半个小时的等待里,贺燃脑子跟炸烟花似的,噼里啪啦连环响。
他当爸爸了,有了个小闺女。
七斤二两还挺重,小吃货挺会争营养。
以前孑然一身,在这世间游走潇洒,如今有妻有女,成就了男人生命中的仪式感。
贺燃盯着手术室的门,眼眶还有微红未消。
没多久,人就被推了出来,贺燃赶紧上前,可一看到脸色苍白的简皙,他心又揪着疼了。
简皙手上扎着吊瓶,头发汗透黏在额头上,因为体力消耗严重,她连眼睛都睁不开。
贺燃不敢碰她,只跟着车走,伏腰在她耳边:“老婆。”
喊了三声,简皙眼皮动了动,终于睁开看了他一眼。然后极委屈地哼声:“老公,疼死我了。”
贺燃用力点头,“我知道,我知道的,委屈你了。”
送到病房,宝宝还在新生儿科做基本体检,陶溪红和外婆去那边忙活,陶星来去医院门口接陆悍骁。
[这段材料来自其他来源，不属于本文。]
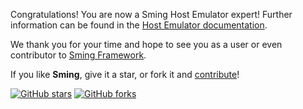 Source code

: Congratulations! You are now a Sming Host Emulator expert!
Further information can be found in the [Host Emulator documentation](https://sming.readthedocs.io/en/latest/_inc/Sming/Arch/Host/README.html).

We thank you for your time and hope to see you as a user or even contributor to [Sming Framework](https://github.com/SmingHub/Sming/).

If you like **Sming**, give it a star, or fork it and [contribute](https://github.com/SmingHub/Sming#contribute)!

[![GitHub stars](https://img.shields.io/github/stars/SmingHub/Sming.svg?style=social&label=Star)](https://github.com/SmingHub/Sming/stargazers)
[![GitHub forks](https://img.shields.io/github/forks/SmingHub/Sming.svg?style=social&label=Fork)](https://github.com/SmingHub/Sming/network) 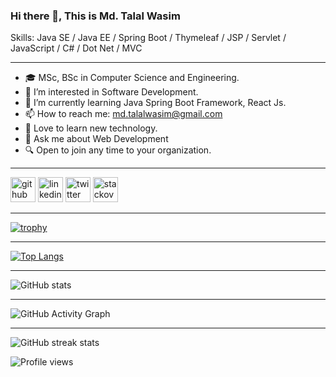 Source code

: 
<!--- user name [@mdtalalwasim]
mdtalalwasim/mdtalalwasim is a ✨ special ✨ repository because its `README.md` (this file) appears on your GitHub profile.
You can click the Preview link to take a look at your changes.
--->



### Hi there 👋, This is Md. Talal Wasim

Skills: Java SE / Java EE / Spring Boot / Thymeleaf / JSP / Servlet / JavaScript / C# / Dot Net / MVC

<hr>

- 🎓 MSc, BSc in Computer Science and Engineering.
- 👀 I’m interested in Software Development.
- 🌱 I’m currently learning Java Spring Boot Framework, React Js.
- 📫 How to reach me: md.talalwasim@gmail.com
- 💞️ Love to learn new technology.
- 💬 Ask me about Web Development 
- 🔍 Open to join any time to your organization.
<!-- - 👉 LinkedIn Profile: https://bd.linkedin.com/in/mdtalalwasim -->

<hr>

[<img src='https://cdn.jsdelivr.net/npm/simple-icons@3.0.1/icons/github.svg' alt='github' height='40'>](https://github.com/mdtalalwasim)  [<img src='https://cdn.jsdelivr.net/npm/simple-icons@3.0.1/icons/linkedin.svg' alt='linkedin' height='40'>](https://www.linkedin.com/in/mdtalalwasim/)  [<img src='https://cdn.jsdelivr.net/npm/simple-icons@3.0.1/icons/twitter.svg' alt='twitter' height='40'>](https://twitter.com/WasimLucky7)  [<img src='https://cdn.jsdelivr.net/npm/simple-icons@3.0.1/icons/stackoverflow.svg' alt='stackoverflow' height='40'>](https://stackoverflow.com/users/16860521/md-talal-wasim)  

<hr>

[![trophy](https://github-profile-trophy.vercel.app/?username=mdtalalwasim)](https://github.com/ryo-ma/github-profile-trophy)

<hr>

[![Top Langs](https://github-readme-stats.vercel.app/api/top-langs/?username=mdtalalwasim)](https://github.com/anuraghazra/github-readme-stats)

<hr>

![GitHub stats](https://github-readme-stats.vercel.app/api?username=mdtalalwasim&show_icons=true)

<hr>

![GitHub Activity Graph](https://activity-graph.herokuapp.com/graph?username=mdtalalwasim)  

<hr>
<!--![GitHub metrics](https://metrics.lecoq.io/mdtalalwasim)-->

![GitHub streak stats](https://streak-stats.demolab.com/?user=mdtalalwasim)  

![Profile views](https://gpvc.arturio.dev/mdtalalwasim)  

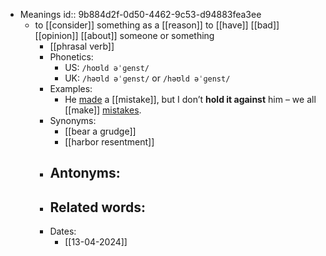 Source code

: - Meanings
  id:: 9b884d2f-0d50-4462-9c53-d94883fea3ee
	- to [[consider]] something as a [[reason]] to [[have]] [[bad]] [[opinion]] [[about]] someone or something
		- [[phrasal verb]]
		- Phonetics:
			- US: `/hoʊld əˈɡenst/`
			- UK: `/həʊld əˈɡenst/` or `/həʊld əˈɡenst/`
		- Examples:
			- He [made](make) a [[mistake]], but I don’t **hold it against** him – we all [[make]] [mistakes](mistake).
		- Synonyms:
			- [[bear a grudge]]
			- [[harbor resentment]]
		- Antonyms:
			-
		- Related words:
			-
		- Dates:
			- [[13-04-2024]] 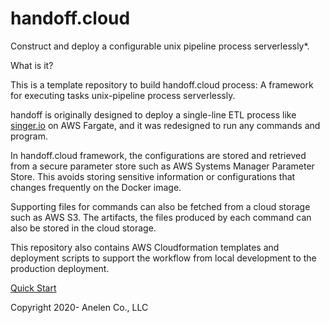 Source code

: # handoff.cloud

Construct and deploy a configurable unix pipeline process serverlessly*.

What is it?

This is a template repository to build handoff.cloud process:
A framework for executing tasks unix-pipeline process serverlessly.

handoff is originally designed to deploy a single-line ETL process like
[singer.io](https://singer.io) on AWS Fargate, and it was redesigned to
run any commands and program.

In handoff.cloud framework, the configurations are stored and retrieved
from a secure parameter store such as AWS Systems Manager Parameter Store.
This avoids storing sensitive information or configurations that changes
frequently on the Docker image.

Supporting files for commands can also be fetched from a cloud storage such
as AWS S3. The artifacts, the files produced by each command can also
be stored in the cloud storage.

This repository also contains AWS Cloudformation templates and deployment
scripts to support the workflow from local development to the production
deployment.

[Quick Start](https://dev.handoff.cloud/quick_start.html)

Copyright 2020- Anelen Co., LLC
科室为简皙开了福利,安排了单人间给她。贺燃守在病床边,余痛一阵阵的,简晳的眉头一蹙,贺燃也跟着紧张。
“哪里不舒服?疼的厉害吗?我去叫医生。”
他心急火燎的像个□□包,简晳疼得一哼唧,他就快要引体爆炸。
“你别急。”简晳小声,手指挠了挠他掌心,“生孩子就是这样的,没关系,我撑得住。你陪陪我吧。”
贺燃:“好,我哪里都不去。”他意有所指,说了句:“老婆,对不起。”
简晳极淡地弯了弯嘴,“两口子之间不说这三个字。”
贺燃握着她的手更紧了些。“你是英雄。”
简晳抿嘴,笑,“你让我当了英雄。看到宝宝了吗?”
“还没。”贺燃说:“还在做体检,妈妈和外婆守着,你放心。”
简晳轻轻地嗯了声,叫他:“老公。”
“嗯?”
“我不许你做蠢事。”
贺燃怔了片刻,眉间藏着的凶戾是抚不平的暗涌。
简晳一眼看穿,知他所想。
她语速慢,脑子却清晰,“我不许你打架,不许你找事,不许你野蛮,不许你学陆悍骁没人性。”
贺燃沉默了一会,半死不活地笑了笑,企图敷衍过去。
简晳挠他掌心的手指,突然变了方向,用指甲戳得他有了痛觉。
“当爸爸的人了,你还要和以前一样不乖吗?”
听到这句话,贺燃终于抬起眼睛,“爸爸”这个新称谓,瞬间烙平他骨子里的不甘心。
“我操,我闺女呢!怎么就生了啊,不是说要几天吗?”陆悍骁的声音跟开火车似的,哐当哐当刺耳。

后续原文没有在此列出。